Eleanor Wilcox, an artist and writer whose fascination with American Indian culture and the outdoors inspired her to write two books for teenagers, died Monday of heart failure at Genesis Eldercare Perring Parkway Center in Parkville. She was 90 and was a longtime Forest Park resident.
Born Eleanor Reindollar in Baltimore, she attended Western High School and Maryland Institute College of Art, where she studied fashion design.
She met her future husband, George C. Wilcox Jr., while they were both students at MICA, and their 52-year marriage was marked by creativity. When they were students, the two collaborated every year on elaborate pirate and gypsy outfits to wear to the school's spring costume ball.
Mr. Wilcox died in 1996.
"They were ideally suited for each other," said son David William Wilcox of Carney.

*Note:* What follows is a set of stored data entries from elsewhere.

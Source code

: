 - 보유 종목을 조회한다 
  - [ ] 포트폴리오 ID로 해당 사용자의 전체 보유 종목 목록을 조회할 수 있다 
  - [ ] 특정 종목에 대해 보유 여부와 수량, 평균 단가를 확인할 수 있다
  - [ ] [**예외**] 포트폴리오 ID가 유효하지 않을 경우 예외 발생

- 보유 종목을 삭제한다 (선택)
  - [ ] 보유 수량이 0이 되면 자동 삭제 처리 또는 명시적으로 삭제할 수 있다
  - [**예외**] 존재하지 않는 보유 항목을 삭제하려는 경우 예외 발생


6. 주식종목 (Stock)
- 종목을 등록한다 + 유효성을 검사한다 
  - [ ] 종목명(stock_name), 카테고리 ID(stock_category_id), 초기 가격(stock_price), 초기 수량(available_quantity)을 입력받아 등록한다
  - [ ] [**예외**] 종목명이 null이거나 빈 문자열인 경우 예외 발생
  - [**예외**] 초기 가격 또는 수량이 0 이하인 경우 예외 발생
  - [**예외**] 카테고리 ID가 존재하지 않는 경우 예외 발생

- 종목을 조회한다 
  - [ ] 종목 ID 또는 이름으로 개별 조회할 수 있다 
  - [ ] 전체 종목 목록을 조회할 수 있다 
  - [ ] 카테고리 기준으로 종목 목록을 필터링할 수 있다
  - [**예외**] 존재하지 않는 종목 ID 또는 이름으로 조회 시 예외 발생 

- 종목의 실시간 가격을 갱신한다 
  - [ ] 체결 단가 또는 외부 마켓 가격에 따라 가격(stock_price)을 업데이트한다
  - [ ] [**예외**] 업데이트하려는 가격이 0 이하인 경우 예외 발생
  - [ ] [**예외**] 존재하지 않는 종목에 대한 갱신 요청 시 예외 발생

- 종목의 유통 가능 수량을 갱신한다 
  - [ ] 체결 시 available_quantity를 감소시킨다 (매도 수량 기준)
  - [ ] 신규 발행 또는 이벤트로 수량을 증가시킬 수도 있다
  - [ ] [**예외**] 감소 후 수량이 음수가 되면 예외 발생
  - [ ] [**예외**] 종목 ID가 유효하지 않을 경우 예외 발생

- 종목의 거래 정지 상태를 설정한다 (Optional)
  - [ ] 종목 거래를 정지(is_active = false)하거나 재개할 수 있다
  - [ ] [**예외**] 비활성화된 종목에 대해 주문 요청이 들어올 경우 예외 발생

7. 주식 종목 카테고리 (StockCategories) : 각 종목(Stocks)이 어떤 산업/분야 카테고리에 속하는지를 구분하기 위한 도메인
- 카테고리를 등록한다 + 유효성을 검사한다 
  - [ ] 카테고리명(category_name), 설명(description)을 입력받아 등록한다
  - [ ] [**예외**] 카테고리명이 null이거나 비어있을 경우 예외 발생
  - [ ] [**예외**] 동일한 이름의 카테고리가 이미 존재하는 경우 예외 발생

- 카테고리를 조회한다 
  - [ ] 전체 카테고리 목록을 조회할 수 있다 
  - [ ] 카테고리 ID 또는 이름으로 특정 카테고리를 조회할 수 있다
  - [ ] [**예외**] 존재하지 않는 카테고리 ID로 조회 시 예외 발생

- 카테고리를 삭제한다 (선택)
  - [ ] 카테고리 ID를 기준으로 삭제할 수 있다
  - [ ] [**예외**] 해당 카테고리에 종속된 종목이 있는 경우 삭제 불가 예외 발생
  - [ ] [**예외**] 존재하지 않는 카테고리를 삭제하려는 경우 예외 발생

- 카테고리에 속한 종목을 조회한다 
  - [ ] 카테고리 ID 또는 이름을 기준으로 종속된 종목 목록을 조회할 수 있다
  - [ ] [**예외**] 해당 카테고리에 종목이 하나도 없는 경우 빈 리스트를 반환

During World War II, Mrs. Wilcox worked at the central Enoch Pratt Free Library, where she was responsible for the window displays. She also worked at the Maryland Academy of Sciences, which later created the Maryland Science Center.
After the birth of her two sons, Mrs. Wilcox took a job as a secretary at the Park School and wrote two books for young readers. The Cornhusk Doll, published by Dodd, Mead and Co. in 1955, chronicled the adventures of a girl who was kidnapped by American Indians during the French-Indian War.
Mrs. Wilcox was captivated by the richness and variety of American Indian culture, her son said, and she and her husband researched the book for more than 10 years. He recounted how his mother would read sections of it to him and his brother as she wrote.
The book won the Dodd, Mead Librarian Prize Competition for librarians who were writers.
A second book, Mr. Simm's Argosy, published in 1958, focused on the Eastern Shore of the Chesapeake Bay. It told the story of a man who taught children about life on the water.
She and her husband, an artist, collaborated on a third manuscript that was never published, her son said.
Mrs. Wilcox was longtime congregant at St. Mark's United Methodist Church, where she assisted at the senior center and sometimes wrote Christmas pageants.
An avid hiker, she was a member of the Mountain Club of Maryland and, into her 80s, was part of the Archeological Society of Maryland. She explored American Indian and Colonial sites with the group, whose newsletter she edited for many years.
Mrs. Wilcox loved cats and enjoyed gardening and reading. She was also a fan of the author J.R.R. Tolkien, whose imaginary societies thrilled her.
Rarely in a bad moods, Mrs. Wilcox possessed an enviable cheerfulness, her son said, adding, "If I could bottle it, I'd be a millionaire."
Services were held Thursday.
She is also survived by another son, George Reindollar Wilcox of Edgemere, as well as two grandchildren.